また読書記録

先日に続いてまた忘れないうちに。まずは初読のものから。「対岸の彼女」角田光代:ご存知直木賞受賞作。母がテレビで見たりコラムで読んだりする彼女は好きだというので思い切り影響されて買いました。文章はすごく丁寧なのにユニークで、不思議な感じ。描写も丁寧だし、時空枠を超えた展開は、すごく混乱しそうなのに、引き込まれて行く感じで「技能」的でした。テーマは帯にあった「働く女vs主婦」という感じではなくてもっと根本的な感じ。女だったら誰でもいつか苦く暗い思いで体験したことのあることがテーマなのでちょっぴり暗くなるかも。そして「あんなことたいしたことじゃなかったなぁ」と今笑っちゃえる自分がすごく嬉しい。意外に細い糸の上の綱渡りのようなものだったのかもしれないのに。”There is a very thin line between…”という言い回しをふと思い出しました。私にとってはトピック的に大絶賛、とまではいかないけど読んでも絶対損じゃない、そういう本でした。えらそうですみません。

知食のルール」加藤ゑみ子 :読書っていうかパラパラ見るような本なんですけど、あの「お嬢様ことば速修講座」を書いた著者の、今度は食べ物に関する本。どうして買ったかというと、ものすごーーーくウンウン頷くところがあって嬉しかったからです。「えー私もそう思ってたの!」とまるで自分が思いついたかのように主張したくなるくらい共感。たとえば、忙しいからといって料理のプライオリティを下げちゃうもったいなさ、とか、和食だろうがイタリアンだろうが、何だろうがとにかく白い食器をそろえることが大事、とか洗いざらしでもなんでもいいからプレイスマット(ランチョンマット)を使ったりキャンドルを使ったりして食卓を演出するのは大事なこと、とか、常備食品のリストがある、とか、本当に、私が思いっきり実行していることが文字となって文章となって書かれているのが、本屋さんで立ち読みしていて何より嬉しくて、それでお財布のヒモが緩みました。とかいって、主婦のみなさんはみーーんな共感するようなことなんですけどね。私だけじゃなくて。
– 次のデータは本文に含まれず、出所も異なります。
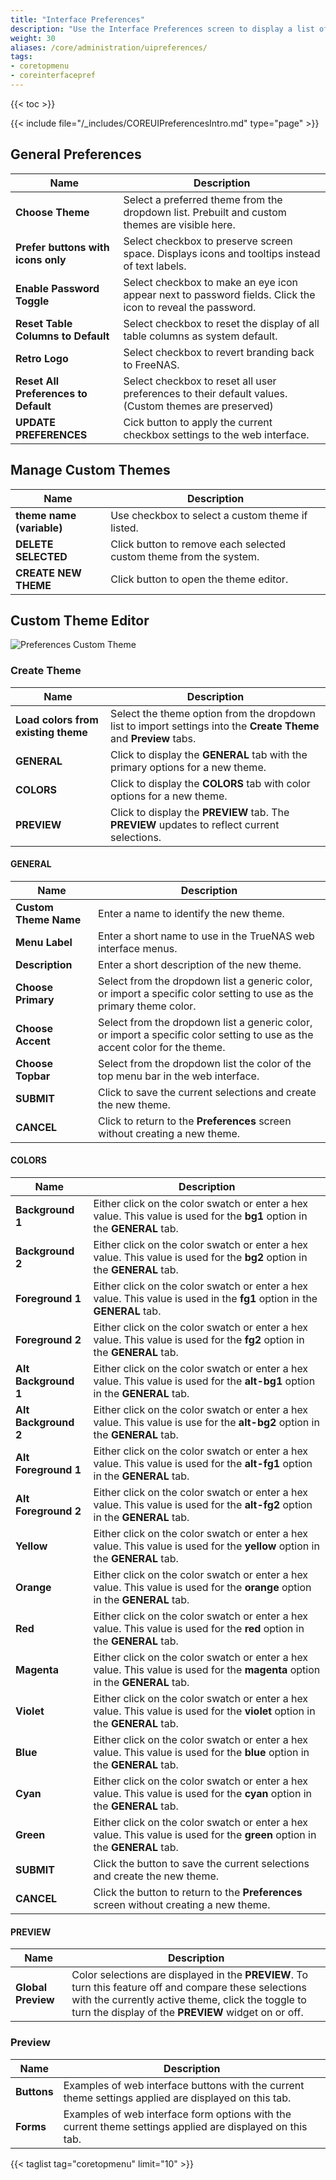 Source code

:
 ```yaml
---
title: "Interface Preferences"
description: "Use the Interface Preferences screen to display a list of general preferences for your TrueNAS."
weight: 30
aliases: /core/administration/uipreferences/
tags:
- coretopmenu
- coreinterfacepref
---
```


{{< toc >}}

{{< include file="/_includes/COREUIPreferencesIntro.md" type="page" >}}

## General Preferences

| Name | Description |
|--------|-------------|
| **Choose Theme** | Select a preferred theme from the dropdown list. Prebuilt and custom themes are visible here. |
| **Prefer buttons with icons only** | Select checkbox to preserve screen space. Displays icons and tooltips instead of text labels. |
| **Enable Password Toggle** | Select checkbox to make an eye icon appear next to password fields. Click the icon to reveal the password. |
| **Reset Table Columns to Default** | Select checkbox to reset the display of all table columns as system default. |
| **Retro Logo** | Select checkbox to revert branding back to FreeNAS. |
| **Reset All Preferences to Default** | Select checkbox to reset all user preferences to their default values. (Custom themes are preserved) |
| **UPDATE PREFERENCES** | Cick button to apply the current checkbox settings to the web interface. |

## Manage Custom Themes

| Name | Description |
|--------|-------------|
| **theme name (variable)** | Use checkbox to select a custom theme if listed. |
| **DELETE SELECTED** | Click button to remove each selected custom theme from the system. |
| **CREATE NEW THEME** | Click button to open the theme editor. |

## Custom Theme Editor

![Preferences Custom Theme](/images/CORE/13.0/PreferencesCustomTheme.png "Custom UI Theme")

### Create Theme

| Name | Description |
|--------|-------------|
| **Load colors from existing theme** | Select the theme option from the dropdown list to import settings into the **Create Theme** and **Preview** tabs. |
| **GENERAL** | Click to display the **GENERAL** tab with the primary options for a new theme. |
| **COLORS** | Click to display the **COLORS** tab with color options for a new theme. |
| **PREVIEW** | Click to display the **PREVIEW** tab. The **PREVIEW** updates to reflect current selections. |

#### GENERAL

| Name | Description |
|--------|-------------|
| **Custom Theme Name** | Enter a name to identify the new theme. |
| **Menu Label** | Enter a short name to use in the TrueNAS web interface menus. |
| **Description** | Enter a short description of the new theme. |
| **Choose Primary** | Select from the dropdown list a generic color, or import a specific color setting to use as the primary theme color. |
| **Choose Accent** | Select from the dropdown list a generic color, or import a specific color setting to use as the accent color for the theme. |
| **Choose Topbar** | Select from the dropdown list the color of the top menu bar in the web interface. |
| **SUBMIT** | Click to save the current selections and create the new theme. |
| **CANCEL** | Click to return to the **Preferences** screen without creating a new theme. |

#### COLORS

| Name | Description |
|--------|-------------|
| **Background 1** | Either click on the color swatch or enter a hex value. This value is used for the **bg1** option in the **GENERAL** tab. |
| **Background 2** | Either click on the color swatch or enter a hex value. This value is used for the **bg2** option in the **GENERAL** tab. |
| **Foreground 1** | Either click on the color swatch or enter a hex value. This value is used in the **fg1** option in the **GENERAL** tab. |
| **Foreground 2** | Either click on the color swatch or enter a hex value. This value is used for the **fg2** option in the **GENERAL** tab. |
| **Alt Background 1** | Either click on the color swatch or enter a hex value. This value is used for the **alt-bg1** option in the **GENERAL** tab. |
| **Alt Background 2** | Either click on the color swatch or enter a hex value. This value is use for the **alt-bg2** option in the **GENERAL** tab. |
| **Alt Foreground 1** | Either click on the color swatch or enter a hex value. This value is used for the **alt-fg1** option in the **GENERAL** tab. |
| **Alt Foreground 2** | Either click on the color swatch or enter a hex value. This value is used for the **alt-fg2** option in the **GENERAL** tab. |
| **Yellow** | Either click on the color swatch or enter a hex value. This value is used for the **yellow** option in the **GENERAL** tab. |
| **Orange** | Either click on the color swatch or enter a hex value. This value is used for the **orange** option in the **GENERAL** tab. |
| **Red** | Either click on the color swatch or enter a hex value. This value is used for the **red** option in the **GENERAL** tab. |
| **Magenta** | Either click on the color swatch or enter a hex value. This value is used for the **magenta** option in the **GENERAL** tab. |
| **Violet** | Either click on the color swatch or enter a hex value. This value is used for the **violet** option in the **GENERAL** tab. |
| **Blue** | Either click on the color swatch or enter a hex value. This value is used for the **blue** option in the **GENERAL** tab. |
| **Cyan** | Either click on the color swatch or enter a hex value. This value is used for the **cyan** option in the **GENERAL** tab. |
| **Green** | Either click on the color swatch or enter a hex value. This value is used for the **green** option in the **GENERAL** tab. |
| **SUBMIT** | Click the button to save the current selections and create the new theme. |
| **CANCEL** | Click the button to return to the **Preferences** screen without creating a new theme. |

#### PREVIEW

| Name | Description |
|--------|-------------|
| **Global Preview** | Color selections are displayed in the **PREVIEW**. To turn this feature off and compare these selections with the currently active theme, click the toggle to turn the display of the **PREVIEW** widget on or off. |

### Preview

| Name | Description |
|--------|-------------|
| **Buttons** | Examples of web interface buttons with the current theme settings applied are displayed on this tab. |
| **Forms** | Examples of web interface form options with the current theme settings applied are displayed on this tab. |

{{< taglist tag="coretopmenu" limit="10" >}}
さてここから再読モノ。「緊急の場合は」ジェフリイ・ハドソン(マイクル・クライトン) :クライトン氏の本は大好きですが、いつも帰省するとこの本が近くにあるせいか、再読に再読を重ねてしまいます。それくらい面白い。この頃のお話はなんと言うか、エネルギッシュで、「映画になるだろうな」とか思わずに書いてるっぽいところが好き。「アンドロメダ病原体」も同じ頃書かれた本ですが同じ理由でとても面白いです。ジェフリイ・ハドソンというのは当時のペンネーム。他にもジョン・ラング名義で書いた本が何冊かあります。

私の童話」住井すゑ:大作「橋のない川」の著者が書いた童話集なのですが、それよりなにより後半のインタビューが秀逸です。「橋のない川」そのものは、暗く重く辛く悲しい物語で、その状況(被差別部落の)を後世に伝えるには大きな意味のある作品ですが、「この作品好き」という感じには思いづらい本ですよね。そういう意味もあって、私はこの住井すゑさんという方は何事も悟った、まるでマザーテレサのような人を想像していたんですが、このインタビューを読んでガラリと印象が変わりました。かなり、私の好きなタイプの我が強いかもしれない魅力的な人です。例えば「子育て」ということばはけしからん(子供は自力で育つ部分の方が大きいから「子育ち」であるという考えから)とか、空が青い話とか。「童話」というのはその無邪気な外見と、内容によく見受けられる驚くほどの風刺や辟易するほどドロドロした「大人」の思惑なんかが紛れ込んでいたりすることが多いもので、そのあたりをよくつかんで、さらにそれを利用して童話(と「橋のない川」)を書いたのか!と何となく、あの話が生き血の通ったものになった気がして嬉しかったのでした。

こんな考え方もある」佐藤愛子:昭和63年に出た文庫本のエッセイ集だから、実際にはそれより3、4年かあるいは5、6年前の連載だったりするのでしょう。今読むと十分「保守的」な考え方が当時はかなりの「前衛派」だったり「リベラル」だったりしたのかなーと思えるのが楽しい。でもこれだけ真面目な文章で、人をぷっと吹き出させるのはかなりハイレベルな文章力だと思うんですよね。尊敬します。